» Data records
=-=-=-=-=

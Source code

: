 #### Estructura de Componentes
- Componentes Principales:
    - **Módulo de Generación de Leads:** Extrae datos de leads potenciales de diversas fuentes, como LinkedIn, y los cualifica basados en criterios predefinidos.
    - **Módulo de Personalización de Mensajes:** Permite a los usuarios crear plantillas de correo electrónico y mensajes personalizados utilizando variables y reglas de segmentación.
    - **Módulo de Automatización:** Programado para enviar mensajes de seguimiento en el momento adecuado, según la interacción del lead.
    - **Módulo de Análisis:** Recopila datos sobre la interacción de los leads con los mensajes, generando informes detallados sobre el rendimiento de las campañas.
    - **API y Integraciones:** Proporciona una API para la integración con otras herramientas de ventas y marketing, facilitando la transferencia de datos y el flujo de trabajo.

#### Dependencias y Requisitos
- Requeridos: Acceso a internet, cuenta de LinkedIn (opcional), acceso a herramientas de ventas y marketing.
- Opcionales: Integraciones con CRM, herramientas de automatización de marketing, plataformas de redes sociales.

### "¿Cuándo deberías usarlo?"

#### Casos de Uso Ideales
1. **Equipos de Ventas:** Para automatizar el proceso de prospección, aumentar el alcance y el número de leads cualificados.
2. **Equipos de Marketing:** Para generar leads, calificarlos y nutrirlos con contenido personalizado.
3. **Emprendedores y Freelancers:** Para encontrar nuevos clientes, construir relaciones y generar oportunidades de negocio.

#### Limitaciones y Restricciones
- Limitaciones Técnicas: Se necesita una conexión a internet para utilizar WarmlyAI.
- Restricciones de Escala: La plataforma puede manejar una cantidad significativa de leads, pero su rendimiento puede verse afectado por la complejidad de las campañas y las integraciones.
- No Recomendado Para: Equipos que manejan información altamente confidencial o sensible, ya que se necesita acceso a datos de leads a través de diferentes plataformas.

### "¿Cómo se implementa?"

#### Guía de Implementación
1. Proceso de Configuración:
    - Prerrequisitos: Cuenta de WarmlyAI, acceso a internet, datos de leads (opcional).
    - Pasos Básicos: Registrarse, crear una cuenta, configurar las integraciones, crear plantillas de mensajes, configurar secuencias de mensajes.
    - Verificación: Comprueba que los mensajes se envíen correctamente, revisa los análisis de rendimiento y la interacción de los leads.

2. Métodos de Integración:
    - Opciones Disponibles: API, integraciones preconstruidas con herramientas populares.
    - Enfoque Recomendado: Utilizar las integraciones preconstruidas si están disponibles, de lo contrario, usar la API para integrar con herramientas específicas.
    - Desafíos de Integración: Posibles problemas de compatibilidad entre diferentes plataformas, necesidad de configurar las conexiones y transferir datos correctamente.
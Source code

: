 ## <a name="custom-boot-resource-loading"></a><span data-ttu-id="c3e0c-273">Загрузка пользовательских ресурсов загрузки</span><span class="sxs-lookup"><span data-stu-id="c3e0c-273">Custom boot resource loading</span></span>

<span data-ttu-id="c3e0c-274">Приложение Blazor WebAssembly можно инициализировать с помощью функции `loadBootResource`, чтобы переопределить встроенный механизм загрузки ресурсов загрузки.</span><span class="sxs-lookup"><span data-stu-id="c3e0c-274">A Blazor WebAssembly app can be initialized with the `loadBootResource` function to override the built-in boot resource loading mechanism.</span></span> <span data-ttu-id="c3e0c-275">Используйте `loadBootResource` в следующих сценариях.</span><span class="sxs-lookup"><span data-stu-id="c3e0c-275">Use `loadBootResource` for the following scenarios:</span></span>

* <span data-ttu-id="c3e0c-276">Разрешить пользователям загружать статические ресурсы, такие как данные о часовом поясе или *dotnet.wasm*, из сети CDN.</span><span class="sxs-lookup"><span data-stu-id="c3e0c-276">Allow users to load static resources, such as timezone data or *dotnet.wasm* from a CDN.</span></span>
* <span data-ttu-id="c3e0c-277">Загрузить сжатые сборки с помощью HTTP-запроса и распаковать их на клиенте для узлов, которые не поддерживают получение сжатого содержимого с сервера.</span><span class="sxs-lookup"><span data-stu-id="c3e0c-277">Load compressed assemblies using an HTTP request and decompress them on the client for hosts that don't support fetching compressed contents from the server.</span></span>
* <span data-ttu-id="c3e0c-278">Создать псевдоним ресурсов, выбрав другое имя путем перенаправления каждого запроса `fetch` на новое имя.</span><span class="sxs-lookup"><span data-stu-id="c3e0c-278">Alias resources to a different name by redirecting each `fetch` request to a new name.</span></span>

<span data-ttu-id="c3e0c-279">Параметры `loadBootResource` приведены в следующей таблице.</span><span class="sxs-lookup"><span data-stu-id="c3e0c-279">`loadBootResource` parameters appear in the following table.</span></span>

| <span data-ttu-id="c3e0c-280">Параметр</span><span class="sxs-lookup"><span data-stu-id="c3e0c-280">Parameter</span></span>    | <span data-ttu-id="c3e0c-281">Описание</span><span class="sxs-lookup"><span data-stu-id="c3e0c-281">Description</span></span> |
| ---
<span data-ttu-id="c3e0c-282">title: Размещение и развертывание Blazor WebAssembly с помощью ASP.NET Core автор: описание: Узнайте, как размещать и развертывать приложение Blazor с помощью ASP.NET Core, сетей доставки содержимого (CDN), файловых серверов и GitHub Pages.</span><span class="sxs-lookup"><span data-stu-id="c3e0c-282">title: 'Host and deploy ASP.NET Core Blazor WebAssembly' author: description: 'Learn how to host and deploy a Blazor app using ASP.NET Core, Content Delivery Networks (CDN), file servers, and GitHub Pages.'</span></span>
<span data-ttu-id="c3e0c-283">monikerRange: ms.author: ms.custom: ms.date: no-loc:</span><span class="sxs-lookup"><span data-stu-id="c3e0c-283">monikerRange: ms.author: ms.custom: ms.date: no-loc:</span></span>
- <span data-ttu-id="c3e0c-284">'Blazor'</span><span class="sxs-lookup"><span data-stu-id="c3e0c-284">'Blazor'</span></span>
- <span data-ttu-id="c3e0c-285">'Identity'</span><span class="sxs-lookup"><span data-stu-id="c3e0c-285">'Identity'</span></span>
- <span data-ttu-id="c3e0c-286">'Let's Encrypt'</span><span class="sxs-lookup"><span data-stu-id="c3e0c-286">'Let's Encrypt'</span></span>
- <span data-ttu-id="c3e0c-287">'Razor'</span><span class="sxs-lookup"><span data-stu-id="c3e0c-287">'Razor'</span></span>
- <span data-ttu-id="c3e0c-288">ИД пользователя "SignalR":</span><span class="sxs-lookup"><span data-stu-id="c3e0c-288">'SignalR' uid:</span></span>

=-=-=-=-=

» Your task
Copy out every line from the data above in which the word "Módulo" occurs.

» Task response
    - **Módulo de Generación de Leads:** Extrae datos de leads potenciales de diversas fuentes, como LinkedIn, y los cualifica basados en criterios predefinidos.
    - **Módulo de Personalización de Mensajes:** Permite a los usuarios crear plantillas de correo electrónico y mensajes personalizados utilizando variables y reglas de segmentación.
    - **Módulo de Automatización:** Programado para enviar mensajes de seguimiento en el momento adecuado, según la interacción del lead.
    - **Módulo de Análisis:** Recopila datos sobre la interacción de los leads con los mensajes, generando informes detallados sobre el rendimiento de las campañas.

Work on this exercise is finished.